Nothing in the entries may be altered; copy them in full.

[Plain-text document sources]
= Beginning of Section =

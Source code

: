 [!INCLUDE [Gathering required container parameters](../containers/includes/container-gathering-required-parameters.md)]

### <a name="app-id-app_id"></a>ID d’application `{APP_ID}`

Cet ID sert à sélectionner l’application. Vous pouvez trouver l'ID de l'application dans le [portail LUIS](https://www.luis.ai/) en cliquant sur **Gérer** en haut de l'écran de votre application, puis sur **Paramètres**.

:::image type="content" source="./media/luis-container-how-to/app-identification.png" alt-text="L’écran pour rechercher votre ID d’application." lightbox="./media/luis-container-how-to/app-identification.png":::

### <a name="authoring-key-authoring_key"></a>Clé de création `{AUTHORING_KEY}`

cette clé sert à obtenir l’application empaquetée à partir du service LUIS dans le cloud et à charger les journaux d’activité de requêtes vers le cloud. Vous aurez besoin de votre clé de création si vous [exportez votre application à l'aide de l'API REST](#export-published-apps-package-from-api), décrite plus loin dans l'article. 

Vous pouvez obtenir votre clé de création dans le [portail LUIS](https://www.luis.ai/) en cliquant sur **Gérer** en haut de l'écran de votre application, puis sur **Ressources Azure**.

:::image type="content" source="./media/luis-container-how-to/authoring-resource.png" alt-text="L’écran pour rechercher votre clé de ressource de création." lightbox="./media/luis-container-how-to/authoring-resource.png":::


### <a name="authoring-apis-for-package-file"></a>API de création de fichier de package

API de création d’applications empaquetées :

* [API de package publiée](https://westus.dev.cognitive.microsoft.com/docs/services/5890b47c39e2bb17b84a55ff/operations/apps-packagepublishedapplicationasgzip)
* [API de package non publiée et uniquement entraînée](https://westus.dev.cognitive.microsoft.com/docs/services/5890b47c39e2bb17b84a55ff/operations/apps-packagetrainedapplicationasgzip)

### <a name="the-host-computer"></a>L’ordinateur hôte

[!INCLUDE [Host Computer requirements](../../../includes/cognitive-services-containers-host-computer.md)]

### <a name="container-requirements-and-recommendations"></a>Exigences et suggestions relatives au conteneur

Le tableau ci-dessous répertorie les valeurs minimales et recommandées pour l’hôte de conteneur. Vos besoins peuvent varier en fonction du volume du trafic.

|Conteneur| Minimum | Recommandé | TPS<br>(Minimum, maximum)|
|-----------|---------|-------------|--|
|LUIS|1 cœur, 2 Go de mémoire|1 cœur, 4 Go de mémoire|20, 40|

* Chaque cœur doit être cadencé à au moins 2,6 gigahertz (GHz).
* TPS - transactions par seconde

= End of Section =

● RESPONSE:
Source code

: [!INCLUDE [Gathering required container parameters](../containers/includes/container-gathering-required-parameters.md)]

### <a name="app-id-app_id"></a>ID d’application `{APP_ID}`

Cet ID sert à sélectionner l’application. Vous pouvez trouver l'ID de l'application dans le [portail LUIS](https://www.luis.ai/) en cliquant sur **Gérer** en haut de l'écran de votre application, puis sur **Paramètres**.

:::image type="content" source="./media/luis-container-how-to/app-identification.png" alt-text="L’écran pour rechercher votre ID d’application." lightbox="./media/luis-container-how-to/app-identification.png":::

### <a name="authoring-key-authoring_key"></a>Clé de création `{AUTHORING_KEY}`

cette clé sert à obtenir l’application empaquetée à partir du service LUIS dans le cloud et à charger les journaux d’activité de requêtes vers le cloud. Vous aurez besoin de votre clé de création si vous [exportez votre application à l'aide de l'API REST](#export-published-apps-package-from-api), décrite plus loin dans l'article. 

Vous pouvez obtenir votre clé de création dans le [portail LUIS](https://www.luis.ai/) en cliquant sur **Gérer** en haut de l'écran de votre application, puis sur **Ressources Azure**.

:::image type="content" source="./media/luis-container-how-to/authoring-resource.png" alt-text="L’écran pour rechercher votre clé de ressource de création." lightbox="./media/luis-container-how-to/authoring-resource.png":::


### <a name="authoring-apis-for-package-file"></a>API de création de fichier de package

API de création d’applications empaquetées :

* [API de package publiée](https://westus.dev.cognitive.microsoft.com/docs/services/5890b47c39e2bb17b84a55ff/operations/apps-packagepublishedapplicationasgzip)
* [API de package non publiée et uniquement entraînée](https://westus.dev.cognitive.microsoft.com/docs/services/5890b47c39e2bb17b84a55ff/operations/apps-packagetrainedapplicationasgzip)

### <a name="the-host-computer"></a>L’ordinateur hôte

[!INCLUDE [Host Computer requirements](../../../includes/cognitive-services-containers-host-computer.md)]

### <a name="container-requirements-and-recommendations"></a>Exigences et suggestions relatives au conteneur

Le tableau ci-dessous répertorie les valeurs minimales et recommandées pour l’hôte de conteneur. Vos besoins peuvent varier en fonction du volume du trafic.

|Conteneur| Minimum | Recommandé | TPS<br>(Minimum, maximum)|
|-----------|---------|-------------|--|
|LUIS|1 cœur, 2 Go de mémoire|1 cœur, 4 Go de mémoire|20, 40|

* Chaque cœur doit être cadencé à au moins 2,6 gigahertz (GHz).
* TPS - transactions par seconde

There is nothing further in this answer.